__Action item__:
Starting at the line that holds "можно не пользоваться" and stopping at the line that holds "## Сегменты i80386", restate the records below word for word, with both of those lines included.

Data items:

>>>>

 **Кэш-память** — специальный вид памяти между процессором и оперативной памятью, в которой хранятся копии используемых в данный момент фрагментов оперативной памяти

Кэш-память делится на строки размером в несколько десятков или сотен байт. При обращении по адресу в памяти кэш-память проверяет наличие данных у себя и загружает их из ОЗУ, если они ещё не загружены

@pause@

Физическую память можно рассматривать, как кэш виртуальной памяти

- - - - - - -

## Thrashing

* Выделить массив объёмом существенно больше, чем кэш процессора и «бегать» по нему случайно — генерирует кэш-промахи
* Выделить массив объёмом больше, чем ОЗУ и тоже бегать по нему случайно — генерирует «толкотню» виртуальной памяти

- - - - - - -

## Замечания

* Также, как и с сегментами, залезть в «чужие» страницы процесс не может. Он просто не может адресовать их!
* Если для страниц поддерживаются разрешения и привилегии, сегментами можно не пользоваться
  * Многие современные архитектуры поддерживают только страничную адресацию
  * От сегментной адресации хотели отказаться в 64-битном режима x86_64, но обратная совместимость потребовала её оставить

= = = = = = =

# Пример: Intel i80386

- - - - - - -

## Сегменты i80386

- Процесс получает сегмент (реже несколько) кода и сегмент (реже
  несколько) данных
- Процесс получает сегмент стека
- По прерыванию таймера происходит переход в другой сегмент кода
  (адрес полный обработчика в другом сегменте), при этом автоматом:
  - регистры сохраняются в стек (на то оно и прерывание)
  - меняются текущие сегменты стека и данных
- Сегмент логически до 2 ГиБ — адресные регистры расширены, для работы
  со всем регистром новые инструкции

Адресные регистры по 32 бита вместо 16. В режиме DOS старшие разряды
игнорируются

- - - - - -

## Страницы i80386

<<<<
>>>>

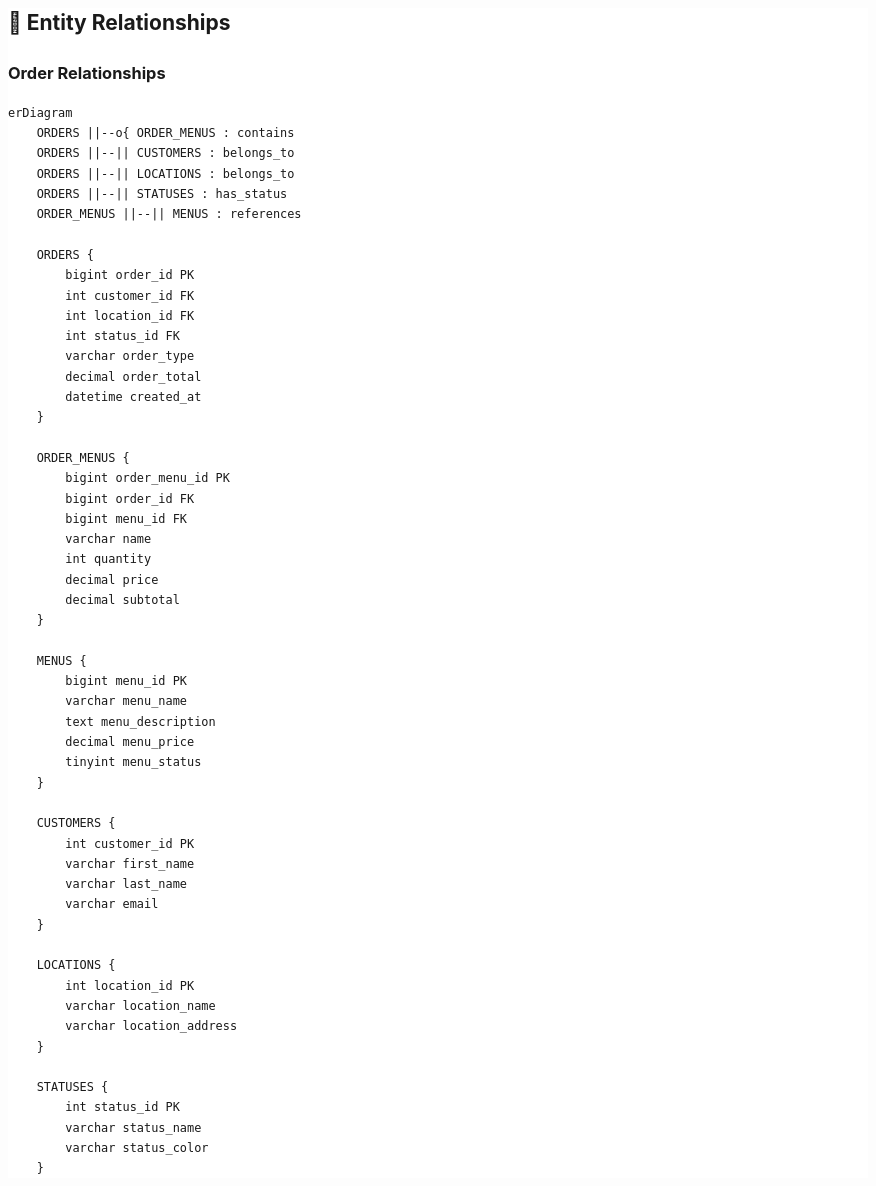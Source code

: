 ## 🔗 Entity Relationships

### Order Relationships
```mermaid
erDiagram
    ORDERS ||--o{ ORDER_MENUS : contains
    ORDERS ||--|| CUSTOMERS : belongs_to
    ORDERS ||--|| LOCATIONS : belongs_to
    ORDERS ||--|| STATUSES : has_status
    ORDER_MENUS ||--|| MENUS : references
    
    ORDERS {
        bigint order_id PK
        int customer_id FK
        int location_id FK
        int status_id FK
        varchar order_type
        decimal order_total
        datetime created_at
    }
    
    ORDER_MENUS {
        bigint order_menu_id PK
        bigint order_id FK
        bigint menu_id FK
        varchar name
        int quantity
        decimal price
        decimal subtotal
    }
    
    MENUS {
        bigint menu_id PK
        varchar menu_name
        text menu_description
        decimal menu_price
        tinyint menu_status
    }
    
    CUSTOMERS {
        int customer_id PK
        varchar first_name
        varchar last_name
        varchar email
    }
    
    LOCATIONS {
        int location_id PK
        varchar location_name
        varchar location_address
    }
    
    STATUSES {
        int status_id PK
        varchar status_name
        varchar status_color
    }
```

<<<<

__Answer area__:
* Если для страниц поддерживаются разрешения и привилегии, сегментами можно не пользоваться
  * Многие современные архитектуры поддерживают только страничную адресацию
  * От сегментной адресации хотели отказаться в 64-битном режима x86_64, но обратная совместимость потребовала её оставить

= = = = = = =

# Пример: Intel i80386

- - - - - - -

## Сегменты i80386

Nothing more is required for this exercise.